Document images with source code
* * *

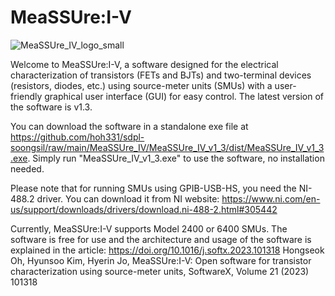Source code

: # MeaSSUre:I-V

![MeaSSUre_IV_logo_small](https://user-images.githubusercontent.com/42305039/214703288-c95782b6-c053-4571-8d02-b82f8ba6931f.jpg)

Welcome to MeaSSUre:I-V, a software designed for the electrical characterization of transistors (FETs and BJTs) and two-terminal devices (resistors, diodes, etc.) using source-meter units (SMUs) with a user-friendly graphical user interface (GUI) for easy control. The latest version of the software is v1.3.

You can download the software in a standalone exe file at https://github.com/hoh331/sdpl-soongsil/raw/main/MeaSSUre_IV/MeaSSUre_IV_v1_3/dist/MeaSSUre_IV_v1_3.exe. Simply run "MeaSSUre_IV_v1_3.exe" to use the software, no installation needed.

Please note that for running SMUs using GPIB-USB-HS, you need the NI-488.2 driver. You can download it from NI website: https://www.ni.com/en-us/support/downloads/drivers/download.ni-488-2.html#305442

Currently, MeaSSUre:I-V supports Model 2400 or 6400 SMUs. The software is free for use and the architecture and usage of the software is explained in the article: https://doi.org/10.1016/j.softx.2023.101318 Hongseok Oh, Hyunsoo Kim, Hyerin Jo, MeaSSUre:I-V: Open software for transistor characterization using source-meter units, SoftwareX, Volume 21 (2023) 101318
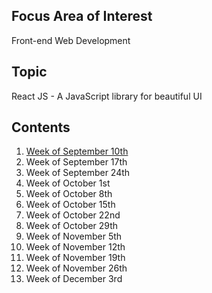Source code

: ## Focus Area of Interest
Front-end Web Development

## Topic
React JS - A JavaScript library for beautiful UI

## Contents
1. [Week of September 10th](posts/week-sep10)
2. Week of September 17th [](posts/week-sep17)
3. Week of September 24th [](posts/week-sep24)
4. Week of October 1st [](posts/week-oct01)
5. Week of October 8th [](posts/week-oct08)
6. Week of October 15th [](posts/week-oct15)
7. Week of October 22nd [](posts/week-oct22)
8. Week of October 29th [](posts/week-oct29)
9. Week of November 5th [](posts/week-nov05)
10. Week of November 12th [](posts/week-nov12)
11. Week of November 19th [](posts/week-nov19)
12. Week of November 26th [](posts/week-nov26)
13. Week of December 3rd [](posts/week-dec03)
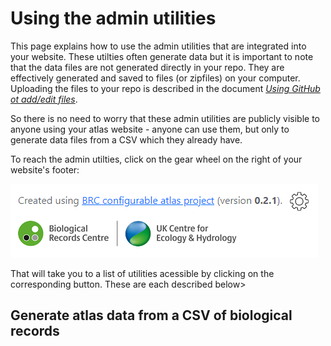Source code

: # Using the admin utilities
This page explains how to use the admin utilities that are integrated into your website. These utilties often generate data but it is important to note that the data files are not generated directly in your repo. They are effectively generated and saved to files (or zipfiles) on your computer. Uploading the files to your repo is described in the document [*Using GitHub ot add/edit files*](./docs-add-edit-config.md).

So there is no need to worry that these admin utilities are publicly visible to anyone using your atlas website - anyone can use them, but only to generate data files from a CSV which they already have.

To reach the admin utilties, click on the gear wheel on the right of your website's footer:

![Page footer](./images/footer.png)

That will take you to a list of utilities acessible by clicking on the corresponding button. These are each described below>

## Generate atlas data from a CSV of biological records

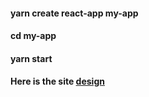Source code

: #### yarn create react-app my-app

#### cd my-app

#### yarn start

#### Here is the site [design](https://www.figma.com/file/4YjrygFEXOcDp9AAnVFv7o/Airbnb-Experiences?node-id=0%3A1)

* * *

Your objective
Output every record verbatim, excluding any picture it contains.

Solution for this problem
Source code

: # MeaSSUre:I-V

![MeaSSUre_IV_logo_small](https://user-images.githubusercontent.com/42305039/214703288-c95782b6-c053-4571-8d02-b82f8ba6931f.jpg)

Welcome to MeaSSUre:I-V, a software designed for the electrical characterization of transistors (FETs and BJTs) and two-terminal devices (resistors, diodes, etc.) using source-meter units (SMUs) with a user-friendly graphical user interface (GUI) for easy control. The latest version of the software is v1.3.

You can download the software in a standalone exe file at https://github.com/hoh331/sdpl-soongsil/raw/main/MeaSSUre_IV/MeaSSUre_IV_v1_3/dist/MeaSSUre_IV_v1_3.exe. Simply run "MeaSSUre_IV_v1_3.exe" to use the software, no installation needed.

Please note that for running SMUs using GPIB-USB-HS, you need the NI-488.2 driver. You can download it from NI website: https://www.ni.com/en-us/support/downloads/drivers/download.ni-488-2.html#305442

Currently, MeaSSUre:I-V supports Model 2400 or 6400 SMUs. The software is free for use and the architecture and usage of the software is explained in the article: https://doi.org/10.1016/j.softx.2023.101318 Hongseok Oh, Hyunsoo Kim, Hyerin Jo, MeaSSUre:I-V: Open software for transistor characterization using source-meter units, SoftwareX, Volume 21 (2023) 101318
Source code

: ## Focus Area of Interest
Front-end Web Development

## Topic
React JS - A JavaScript library for beautiful UI

## Contents
1. [Week of September 10th](posts/week-sep10)
2. Week of September 17th [](posts/week-sep17)
3. Week of September 24th [](posts/week-sep24)
4. Week of October 1st [](posts/week-oct01)
5. Week of October 8th [](posts/week-oct08)
6. Week of October 15th [](posts/week-oct15)
7. Week of October 22nd [](posts/week-oct22)
8. Week of October 29th [](posts/week-oct29)
9. Week of November 5th [](posts/week-nov05)
10. Week of November 12th [](posts/week-nov12)
11. Week of November 19th [](posts/week-nov19)
12. Week of November 26th [](posts/week-nov26)
13. Week of December 3rd [](posts/week-dec03)
Source code

: # Using the admin utilities
This page explains how to use the admin utilities that are integrated into your website. These utilties often generate data but it is important to note that the data files are not generated directly in your repo. They are effectively generated and saved to files (or zipfiles) on your computer. Uploading the files to your repo is described in the document [*Using GitHub ot add/edit files*](./docs-add-edit-config.md).

So there is no need to worry that these admin utilities are publicly visible to anyone using your atlas website - anyone can use them, but only to generate data files from a CSV which they already have.

To reach the admin utilties, click on the gear wheel on the right of your website's footer:

![Page footer](./images/footer.png)

That will take you to a list of utilities acessible by clicking on the corresponding button. These are each described below>

## Generate atlas data from a CSV of biological records

Source code

: #### yarn create react-app my-app

#### cd my-app

#### yarn start

#### Here is the site [design](https://www.figma.com/file/4YjrygFEXOcDp9AAnVFv7o/Airbnb-Experiences?node-id=0%3A1)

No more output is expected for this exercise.